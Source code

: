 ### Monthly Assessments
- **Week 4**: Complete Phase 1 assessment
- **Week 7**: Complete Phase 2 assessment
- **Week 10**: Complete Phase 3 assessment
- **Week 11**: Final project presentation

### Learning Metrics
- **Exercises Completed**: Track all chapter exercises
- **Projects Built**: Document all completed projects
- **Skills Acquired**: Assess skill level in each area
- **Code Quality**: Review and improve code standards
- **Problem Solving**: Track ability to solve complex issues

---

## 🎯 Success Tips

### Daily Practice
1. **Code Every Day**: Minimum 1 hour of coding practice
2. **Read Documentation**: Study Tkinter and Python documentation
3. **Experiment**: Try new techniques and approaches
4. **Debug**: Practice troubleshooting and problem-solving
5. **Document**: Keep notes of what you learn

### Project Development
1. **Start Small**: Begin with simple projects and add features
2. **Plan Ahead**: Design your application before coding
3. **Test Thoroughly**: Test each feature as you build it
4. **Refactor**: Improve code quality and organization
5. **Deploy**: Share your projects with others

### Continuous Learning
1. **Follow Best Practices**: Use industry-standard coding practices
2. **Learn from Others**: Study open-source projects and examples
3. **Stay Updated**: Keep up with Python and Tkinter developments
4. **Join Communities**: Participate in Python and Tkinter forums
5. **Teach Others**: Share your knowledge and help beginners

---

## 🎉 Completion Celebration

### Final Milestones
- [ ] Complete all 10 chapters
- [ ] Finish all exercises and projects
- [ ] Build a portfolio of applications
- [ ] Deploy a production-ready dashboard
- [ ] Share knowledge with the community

=-=-=-=-=

Assignment -> Output must be limited to the lines beginning with the one that contains "- [ ] Finish all exercises and projects" and ending with the last line of the entries, reproduced exactly.

Exercise answer ->
- [ ] Finish all exercises and projects
- [ ] Build a portfolio of applications
- [ ] Deploy a production-ready dashboard
- [ ] Share knowledge with the community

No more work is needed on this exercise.